Vice-prefeita defende cotas para parlamentares negros e diz que 'patente' da feijoada não foi paga
Por José Marques
Foto: Júlia Belas / Bahia Notícias
Para a vice-prefeita de Salvador, Célia Sacramento (PV), a necessidade de reparação dos negros é uma questão que vai desde a aprovação das cotas para parlamentares pretos e pardos no Legislativo até o pagamento de patentes da feijoada. “Quantas coisas nós, povo negro, criamos, o povo usa e a gente não ganha um centavo?”, questionou, ao ser perguntada pelo Bahia Notícias sobre a Proposta de Emenda à Constituição das Cadeiras Negras, do deputado federal Luiz Alberto (PT), que reserva assentos no Congresso e assembleias legislativas aos afrodescendentes. A proposta, aprovada na Comissão de Constituição e Justiça da Câmara, é de que os eleitores votariam duas vezes, uma na eleição normal e outra para os parlamentares negros, com número de vagas definido em base percentual de pessoas que tenham se declarado negras ou pardas no último censo do IBGE. “A feijoada, por exemplo”, continuou a vice-gestora. “É o rabo do boi que ninguém queria, a orelha do porco, o toicinho que ninguém queria para não ficar gordo.
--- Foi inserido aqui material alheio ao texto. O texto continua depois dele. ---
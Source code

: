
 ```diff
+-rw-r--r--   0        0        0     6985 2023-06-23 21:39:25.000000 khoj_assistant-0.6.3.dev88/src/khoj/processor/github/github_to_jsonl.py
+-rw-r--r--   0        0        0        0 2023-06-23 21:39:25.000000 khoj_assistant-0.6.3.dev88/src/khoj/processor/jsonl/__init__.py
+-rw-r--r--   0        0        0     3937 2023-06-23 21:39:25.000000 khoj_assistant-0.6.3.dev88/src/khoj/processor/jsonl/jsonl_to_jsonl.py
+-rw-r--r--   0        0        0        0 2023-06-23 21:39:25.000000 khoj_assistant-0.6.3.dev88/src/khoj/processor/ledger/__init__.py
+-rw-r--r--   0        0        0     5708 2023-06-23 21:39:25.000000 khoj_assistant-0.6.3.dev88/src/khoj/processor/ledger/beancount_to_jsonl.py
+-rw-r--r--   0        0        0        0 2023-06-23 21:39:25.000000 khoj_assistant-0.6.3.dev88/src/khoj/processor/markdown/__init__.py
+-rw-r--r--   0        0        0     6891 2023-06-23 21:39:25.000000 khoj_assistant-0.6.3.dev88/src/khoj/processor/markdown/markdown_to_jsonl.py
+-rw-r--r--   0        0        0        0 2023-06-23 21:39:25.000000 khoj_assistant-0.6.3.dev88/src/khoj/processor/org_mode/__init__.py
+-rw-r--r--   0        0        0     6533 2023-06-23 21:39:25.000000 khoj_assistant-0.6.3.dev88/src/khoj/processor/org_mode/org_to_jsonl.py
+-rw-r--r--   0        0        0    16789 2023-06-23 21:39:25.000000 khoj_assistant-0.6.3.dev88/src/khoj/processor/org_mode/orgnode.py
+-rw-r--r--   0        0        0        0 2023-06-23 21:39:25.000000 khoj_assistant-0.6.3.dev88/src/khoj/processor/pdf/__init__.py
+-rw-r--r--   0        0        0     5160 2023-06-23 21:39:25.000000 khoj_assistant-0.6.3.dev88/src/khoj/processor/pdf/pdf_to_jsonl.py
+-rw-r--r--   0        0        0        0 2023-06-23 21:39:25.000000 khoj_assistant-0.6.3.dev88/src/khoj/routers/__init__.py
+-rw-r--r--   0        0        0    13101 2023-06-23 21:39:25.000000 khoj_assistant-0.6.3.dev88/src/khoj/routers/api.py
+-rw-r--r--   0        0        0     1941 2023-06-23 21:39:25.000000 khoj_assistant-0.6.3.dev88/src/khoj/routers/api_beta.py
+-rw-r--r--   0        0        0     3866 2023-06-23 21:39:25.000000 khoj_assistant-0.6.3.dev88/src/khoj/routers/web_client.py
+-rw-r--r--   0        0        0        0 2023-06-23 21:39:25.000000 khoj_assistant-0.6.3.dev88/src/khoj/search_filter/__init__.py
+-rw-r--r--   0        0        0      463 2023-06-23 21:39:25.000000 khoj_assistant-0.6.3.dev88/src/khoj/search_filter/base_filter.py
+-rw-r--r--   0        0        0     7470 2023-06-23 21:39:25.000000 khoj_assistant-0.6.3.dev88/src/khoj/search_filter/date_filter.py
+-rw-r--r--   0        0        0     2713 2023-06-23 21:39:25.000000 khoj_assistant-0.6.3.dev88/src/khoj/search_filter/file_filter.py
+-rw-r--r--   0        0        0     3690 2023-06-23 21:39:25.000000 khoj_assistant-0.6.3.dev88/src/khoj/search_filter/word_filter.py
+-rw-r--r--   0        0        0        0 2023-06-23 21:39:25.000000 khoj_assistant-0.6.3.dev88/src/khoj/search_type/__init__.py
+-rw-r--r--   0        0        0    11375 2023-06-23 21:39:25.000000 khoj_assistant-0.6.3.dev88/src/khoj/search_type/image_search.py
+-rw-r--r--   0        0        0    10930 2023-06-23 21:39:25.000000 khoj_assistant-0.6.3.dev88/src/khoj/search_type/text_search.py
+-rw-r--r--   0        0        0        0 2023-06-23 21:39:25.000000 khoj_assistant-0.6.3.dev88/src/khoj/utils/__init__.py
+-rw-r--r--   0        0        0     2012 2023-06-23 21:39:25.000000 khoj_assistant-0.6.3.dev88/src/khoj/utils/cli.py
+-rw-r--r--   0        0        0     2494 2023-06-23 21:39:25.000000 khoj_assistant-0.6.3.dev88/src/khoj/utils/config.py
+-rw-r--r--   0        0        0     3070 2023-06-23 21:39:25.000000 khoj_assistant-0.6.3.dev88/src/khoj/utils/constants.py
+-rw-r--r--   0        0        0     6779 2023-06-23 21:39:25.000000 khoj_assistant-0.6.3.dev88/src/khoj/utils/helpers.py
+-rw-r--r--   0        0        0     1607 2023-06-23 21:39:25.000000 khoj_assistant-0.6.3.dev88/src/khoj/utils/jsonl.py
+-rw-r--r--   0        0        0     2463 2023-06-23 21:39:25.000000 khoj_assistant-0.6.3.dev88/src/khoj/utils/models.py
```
A gente salgou e transformou na feijoada. A feijoada é a comida nacional. Algum restaurante que usa o produto paga? Ou seja, a gente cria, inventa e nunca tem reparação”. Para Célia, “uma pessoa que não tem entendimento sobre um tema não pode defendê-lo” e, por isso, é necessária a cota parlamentar no país. “Por exemplo: como os homens vão entender o problema das mulheres se eles não são mulheres? Por mais solidária que a pessoa seja, ela não entende”, avaliou. Ela também diz que “não há corporativismo” entre os movimentos negros como há em outras entidades e nas profissões. “Imagine, vocês são repórteres. Um de vocês comete um erro e o corporativismo não permite que um condene o outro. Você pode até dizer ao outro: ‘Como você fez isso, véi?’, mas para mim você vai dizer: ‘Não foi nada, professora’. Você vai defender até o fim. A comunidade negra não é assim. Não é corporativista”, considerou. De acordo com a verde, se houvesse esse tipo de prática, ela não teria sido questionada por entidades do movimento ao se aliar ao prefeito ACM Neto (DEM).